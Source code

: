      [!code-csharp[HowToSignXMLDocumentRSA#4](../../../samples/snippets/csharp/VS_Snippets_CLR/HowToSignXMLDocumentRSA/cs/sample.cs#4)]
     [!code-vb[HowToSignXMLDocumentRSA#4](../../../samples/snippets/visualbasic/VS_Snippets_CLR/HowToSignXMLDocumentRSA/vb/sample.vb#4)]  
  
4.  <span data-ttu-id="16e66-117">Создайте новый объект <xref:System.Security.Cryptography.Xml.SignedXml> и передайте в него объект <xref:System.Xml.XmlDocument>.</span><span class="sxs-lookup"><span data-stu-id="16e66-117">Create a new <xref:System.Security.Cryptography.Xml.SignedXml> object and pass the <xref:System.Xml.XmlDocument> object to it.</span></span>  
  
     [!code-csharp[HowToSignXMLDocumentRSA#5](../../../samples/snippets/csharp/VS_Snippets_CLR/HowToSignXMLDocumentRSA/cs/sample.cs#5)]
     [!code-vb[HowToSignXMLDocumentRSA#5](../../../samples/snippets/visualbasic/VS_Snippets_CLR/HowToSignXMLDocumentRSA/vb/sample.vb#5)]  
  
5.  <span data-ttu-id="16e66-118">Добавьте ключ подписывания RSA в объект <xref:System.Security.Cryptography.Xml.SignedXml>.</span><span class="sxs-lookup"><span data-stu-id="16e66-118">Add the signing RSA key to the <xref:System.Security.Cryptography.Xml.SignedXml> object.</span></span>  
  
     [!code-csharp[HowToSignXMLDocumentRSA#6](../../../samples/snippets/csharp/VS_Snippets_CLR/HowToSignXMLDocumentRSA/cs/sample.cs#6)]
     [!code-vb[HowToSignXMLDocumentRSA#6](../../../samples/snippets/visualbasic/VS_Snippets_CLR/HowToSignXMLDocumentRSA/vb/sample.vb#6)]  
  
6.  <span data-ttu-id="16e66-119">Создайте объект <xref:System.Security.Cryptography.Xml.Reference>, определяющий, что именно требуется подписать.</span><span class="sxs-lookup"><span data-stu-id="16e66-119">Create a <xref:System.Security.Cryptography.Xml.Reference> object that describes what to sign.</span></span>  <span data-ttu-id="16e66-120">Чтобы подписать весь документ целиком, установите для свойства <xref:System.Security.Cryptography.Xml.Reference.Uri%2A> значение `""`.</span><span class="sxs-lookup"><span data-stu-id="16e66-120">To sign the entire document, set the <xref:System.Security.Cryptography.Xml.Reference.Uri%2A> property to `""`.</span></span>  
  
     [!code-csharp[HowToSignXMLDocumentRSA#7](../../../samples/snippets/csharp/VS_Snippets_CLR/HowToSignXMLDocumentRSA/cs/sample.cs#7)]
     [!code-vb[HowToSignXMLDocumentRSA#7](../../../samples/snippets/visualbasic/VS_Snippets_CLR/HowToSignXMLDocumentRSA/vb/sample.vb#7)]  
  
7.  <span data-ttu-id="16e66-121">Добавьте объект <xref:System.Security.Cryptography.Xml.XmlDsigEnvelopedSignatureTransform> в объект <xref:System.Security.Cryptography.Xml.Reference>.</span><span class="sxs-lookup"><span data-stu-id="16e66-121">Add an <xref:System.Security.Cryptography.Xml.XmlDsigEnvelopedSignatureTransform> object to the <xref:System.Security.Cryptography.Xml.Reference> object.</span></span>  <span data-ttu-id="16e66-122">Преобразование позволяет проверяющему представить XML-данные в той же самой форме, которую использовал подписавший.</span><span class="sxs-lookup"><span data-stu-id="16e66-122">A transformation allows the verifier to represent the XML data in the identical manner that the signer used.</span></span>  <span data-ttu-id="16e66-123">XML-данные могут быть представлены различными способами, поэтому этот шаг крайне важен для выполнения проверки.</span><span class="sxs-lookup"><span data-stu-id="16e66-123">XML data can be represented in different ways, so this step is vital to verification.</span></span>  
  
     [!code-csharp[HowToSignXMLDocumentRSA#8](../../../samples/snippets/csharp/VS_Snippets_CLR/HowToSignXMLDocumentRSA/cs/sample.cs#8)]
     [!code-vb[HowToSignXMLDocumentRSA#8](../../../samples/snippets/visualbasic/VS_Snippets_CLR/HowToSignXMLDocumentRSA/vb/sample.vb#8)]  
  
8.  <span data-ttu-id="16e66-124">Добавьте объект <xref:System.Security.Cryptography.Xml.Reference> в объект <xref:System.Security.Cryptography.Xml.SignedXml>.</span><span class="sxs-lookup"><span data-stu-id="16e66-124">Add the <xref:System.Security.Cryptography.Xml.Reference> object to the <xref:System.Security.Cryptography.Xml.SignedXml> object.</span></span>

Task to complete:
Search the data for "samples" and list every line in which it occurs.

Task solution:
:      [!code-csharp[HowToSignXMLDocumentRSA#4](../../../samples/snippets/csharp/VS_Snippets_CLR/HowToSignXMLDocumentRSA/cs/sample.cs#4)]
     [!code-vb[HowToSignXMLDocumentRSA#4](../../../samples/snippets/visualbasic/VS_Snippets_CLR/HowToSignXMLDocumentRSA/vb/sample.vb#4)]  
     [!code-csharp[HowToSignXMLDocumentRSA#5](../../../samples/snippets/csharp/VS_Snippets_CLR/HowToSignXMLDocumentRSA/cs/sample.cs#5)]
     [!code-vb[HowToSignXMLDocumentRSA#5](../../../samples/snippets/visualbasic/VS_Snippets_CLR/HowToSignXMLDocumentRSA/vb/sample.vb#5)]  
     [!code-csharp[HowToSignXMLDocumentRSA#6](../../../samples/snippets/csharp/VS_Snippets_CLR/HowToSignXMLDocumentRSA/cs/sample.cs#6)]
     [!code-vb[HowToSignXMLDocumentRSA#6](../../../samples/snippets/visualbasic/VS_Snippets_CLR/HowToSignXMLDocumentRSA/vb/sample.vb#6)]  
     [!code-csharp[HowToSignXMLDocumentRSA#7](../../../samples/snippets/csharp/VS_Snippets_CLR/HowToSignXMLDocumentRSA/cs/sample.cs#7)]
     [!code-vb[HowToSignXMLDocumentRSA#7](../../../samples/snippets/visualbasic/VS_Snippets_CLR/HowToSignXMLDocumentRSA/vb/sample.vb#7)]  
     [!code-csharp[HowToSignXMLDocumentRSA#8](../../../samples/snippets/csharp/VS_Snippets_CLR/HowToSignXMLDocumentRSA/cs/sample.cs#8)]
     [!code-vb[HowToSignXMLDocumentRSA#8](../../../samples/snippets/visualbasic/VS_Snippets_CLR/HowToSignXMLDocumentRSA/vb/sample.vb#8)]  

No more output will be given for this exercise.